Along with being used as a tool for relapse prevention, exercise can be a major factor in improving your mental health and even overcoming mental health disorders.  

Often, people dealing with substance abuse issues will have underlying mental health disorders that are contributing to or causing their addiction problem. This is referred to as a dual diagnosis. While in treatment, they must receive treatment for both problems, if they do not, they will likely slip back into an issue.  

Luckily, exercise can help patients who are dealing with these problems. Not only will they use exercise to help get their mind off addiction, they will also use exercise to improve their mental health, effectively improving their chances at long-term recovery. 

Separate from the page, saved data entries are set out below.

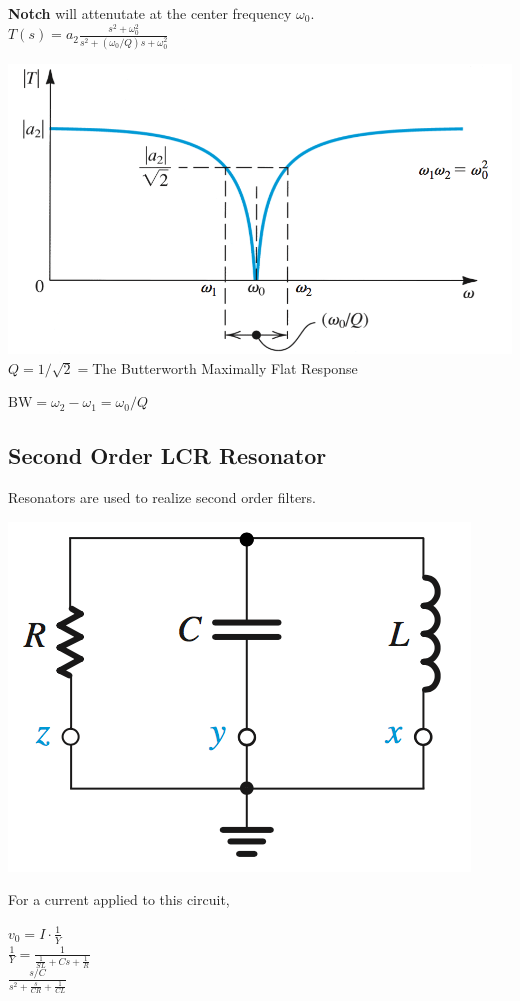 \documentclass[11pt]{article}
\begin{document}
    \textbf{Notch} will attenutate at the center frequency $\omega_0$. \\

    $T(s) = a_2\frac{s^2+\omega_{0}^2}{s^2 + (\omega_0/Q)s + \omega_{0}^2}$

    \includegraphics[width=\textwidth]{notch} 
    \\

    $Q = 1/\sqrt{2} = $The Butterworth Maximally Flat Response

    $\text{BW} = \omega_2 - \omega_1 = \omega_0/Q$

    \subsection{Second Order LCR Resonator}

    Resonators are used to realize second order filters.
    
    \begin{center}
        \includegraphics[width=250 px]{resonator} 
    \end{center}    

    For a current applied to this circuit,

    \begin{center}
        $v_0 = I \cdot \frac{1}{Y}$ \\
        
        $\frac{1}{Y} = \frac{1}{\frac{1}{SL} + Cs + \frac{1}{R}}$ \\
                
        $\frac{s/C}{s^2+\frac{s}{CR}+\frac{1}{CL}}$
    \end{center}
\end{document}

Substance Abuse Treatment and Exercise in the Real World 

When it comes to using exercise as a form of treatment in a substance abuse facility, more organizations are implementing it into their curriculum. The Hope House, a drug rehab in Arizona, is one organization looks to help its patients in whatever way possible, including exercise. The Hope House has partnered with Arizona State University to bring additional exercise and mindfulness training to its patients. 

At The Hope House, patients are treated for problems like alcoholism and opioid addiction as they receive the general forms addiction treatment, they will also go through exercise and mindfulness programs led by trained clinicians.  

These additional programs will help patients continue to learn about addiction and develop actionable relapse prevention strategies that they can use when they leave a treatment facility.